Table 2 Linear mixed-effects models for rimes with monophthongs (β-value).
Table 3 Linear mixed-effects models for rimes with diphthongs (β-value).

In the linear mixed-effect models of visual dimensions, the formants most basic to characterize vowels (F1 and F2) turned out to be significant predictors (Fig. 2). The distinction between spiky and round rimes with monophthongs depended on F2 (β = −0.944, p < 0.001) as back vowels were perceived to be rounder. For diphthongs, F2 (β = −0.867, p < 0.001) of the initial portion and ΔF2 (β = −0.929, p < 0.001) between the initial and final portion were strong indicators of spikiness/roundness. The diphthongs whose initial portion displayed lower F2 were considered rounder (e.g., /ua/ rounder than /ia/). A decreased F2 difference between the two portions also pointed to roundness (e.g., /au/ rounder than /ai/). As for judging the size of rimes with monophthongs, participants relied on F1 value (β = 1.590, p < 0.001) and duration (β = 3.156, p < 0.001): low vowels or vowels with longer duration were considered larger. The brightness of rimes containing monophthongs was dependent on both F1 (β = −1.763, p < 0.001) and F2 (β = −0.601, p < 0.001): front vowels and low vowels were considered brighter.

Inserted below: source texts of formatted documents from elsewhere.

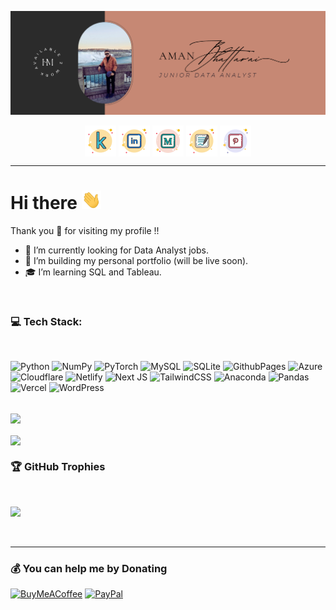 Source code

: [![Header](img/COVER.png)](https://twistblogg.com)

<p align="center">
<a href="https://www.kaggle.com/amanbhattarai695" target="_blank"><img align="center" src="img/kaggle.svg" alt="kaggle" height="50" width="50" /></a>
<a href="https://linkedin.com/in/amanbhattarai" target="_blank"><img align="center" src="img/linkedin.svg" alt="linkedin" height="50" width="50" /></a>
<a href="https://medium.com/@amanbhattarai" target="_blank"><img align="center" src="img/medium.svg" alt="medium" height="50" width="50" /></a>
<a href="https://www.twistblogg.com" target="_blank"><img align="center" src="img/blog.svg" alt="blog" height="50" width="50" /></a>
<a href="https://pinterest.com/twistblogg" target="_blank"><img align="center" src="img/pinterest.svg" alt="pinterest" height="50" width="50" /></a>
</p>
<hr/>

# Hi there <img src="img/hello.gif" height="30px">

Thank you 🙏 for visiting my profile !! 

- 🔭 I’m currently looking for Data Analyst jobs.
- 👷 I’m building my personal portfolio (will be live soon).
- 🎓 I’m learning SQL and Tableau.

<br/>

### 💻 Tech Stack:   
<br/>  

![Python](https://img.shields.io/badge/python-3670A0?style=for-the-badge&logo=python&logoColor=ffdd54) ![NumPy](https://img.shields.io/badge/numpy-%23013243.svg?style=for-the-badge&logo=numpy&logoColor=white) ![PyTorch](https://img.shields.io/badge/PyTorch-%23EE4C2C.svg?style=for-the-badge&logo=PyTorch&logoColor=white) ![MySQL](https://img.shields.io/badge/mysql-4479A1.svg?style=for-the-badge&logo=mysql&logoColor=white) ![SQLite](https://img.shields.io/badge/sqlite-%2307405e.svg?style=for-the-badge&logo=sqlite&logoColor=white) ![GithubPages](https://img.shields.io/badge/github%20pages-121013?style=for-the-badge&logo=github&logoColor=white) ![Azure](https://img.shields.io/badge/azure-%230072C6.svg?style=for-the-badge&logo=microsoftazure&logoColor=white) ![Cloudflare](https://img.shields.io/badge/Cloudflare-F38020?style=for-the-badge&logo=Cloudflare&logoColor=white) ![Netlify](https://img.shields.io/badge/netlify-%23000000.svg?style=for-the-badge&logo=netlify&logoColor=#00C7B7) ![Next JS](https://img.shields.io/badge/Next-black?style=for-the-badge&logo=next.js&logoColor=white) ![TailwindCSS](https://img.shields.io/badge/tailwindcss-%2338B2AC.svg?style=for-the-badge&logo=tailwind-css&logoColor=white) ![Anaconda](https://img.shields.io/badge/Anaconda-%2344A833.svg?style=for-the-badge&logo=anaconda&logoColor=white) ![Pandas](https://img.shields.io/badge/pandas-%23150458.svg?style=for-the-badge&logo=pandas&logoColor=white) ![Vercel](https://img.shields.io/badge/vercel-%23000000.svg?style=for-the-badge&logo=vercel&logoColor=white) ![WordPress](https://img.shields.io/badge/WordPress-%23117AC9.svg?style=for-the-badge&logo=WordPress&logoColor=white)

<br/>
<span>
<img height=200 align="center" src="https://github-readme-stats.vercel.app/api/top-langs?username=invictusaman&theme=default&hide_border=true&layout=compact&langs_count=8&card_width=600" />
</span>
<br/><br/>
<span>  
<img height=200 align="center" src="https://github-readme-stats.vercel.app/api/wakatime?username=amanbhattarai&theme=default&hide_border=true&layout=compact&langs_count=10&card_width=600" />
</span>
<br/>

   
### 🏆 GitHub Trophies
<br/>  

![](https://github-profile-trophy.vercel.app/?username=invictusaman&theme=default&no-frame=true&no-bg=false&margin-w=15)

<br/>
   

---

### 💰 You can help me by Donating
[![BuyMeACoffee](https://img.shields.io/badge/Buy%20Me%20a%20Coffee-ffdd00?style=for-the-badge&logo=buy-me-a-coffee&logoColor=black)](https://buymeacoffee.com/twistblogg) [![PayPal](https://img.shields.io/badge/PayPal-00457C?style=for-the-badge&logo=paypal&logoColor=white)](https://paypal.me/twistblogg) 

  
<!-- Custom components by https://gprm.itsvg.in  -->
<!-- Github Trophies by https://github.com/ryo-ma/github-profile-trophy  -->
<!-- Github Readme Stats by https://github.com/anuraghazra/github-readme-stats  -->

Fig. 2: Plots of the significant relationships between perceptual ratings of visual dimensions and LMEM parameters.
figure 2

(Rimes with monophthongs (ac): F1, F2, and duration; Rimes with diphthong (de): F2 and ΔF2). Each point in the plots stands for a single auditory item.

In deciding the tactile perception of sounds, F2, ΔF2, duration, and nasality proved to be four critical parameters (Fig. 3). When judging the roughness of rimes with diphthongs, participants relied on F2 (β = 0.439, p < 0.001), ΔF2 (β = 0.395, p = 0.002), and duration (β = 2.066, p = 0.003). Rimes with diphthongs starting with a back vowel were considered smoother than those starting with a front vowel. Lower ΔF2 value between the initial and final portion of diphthongs and decreased duration also pointed to increased smoothness (e.g., /au/ smoother than /ai/). F2 was also found to influence the perception of “temperature” in rimes with monophthongs (β = −0.371, p < 0.001) in that it was more likely for front vowels to be associated with coldness than back vowels. In terms of the weight (light-heavy) of sounds, nasality worked as a critical predictor. Compared to monophthongs with no nasal, rimes that contained monopthongs with velar nasals (β = 0.595, p < 0.001) were perceived to be heavier. Monophthongs with alveolar nasals were perceived as lighter than those with velar nasals (t = −3.52, p < 0.001). The velar nasals (β = 0.355, p < 0.001) and longer duration (β = 2.509, p < 0.001) in rimes containing diphthongs were also associated with increased heaviness.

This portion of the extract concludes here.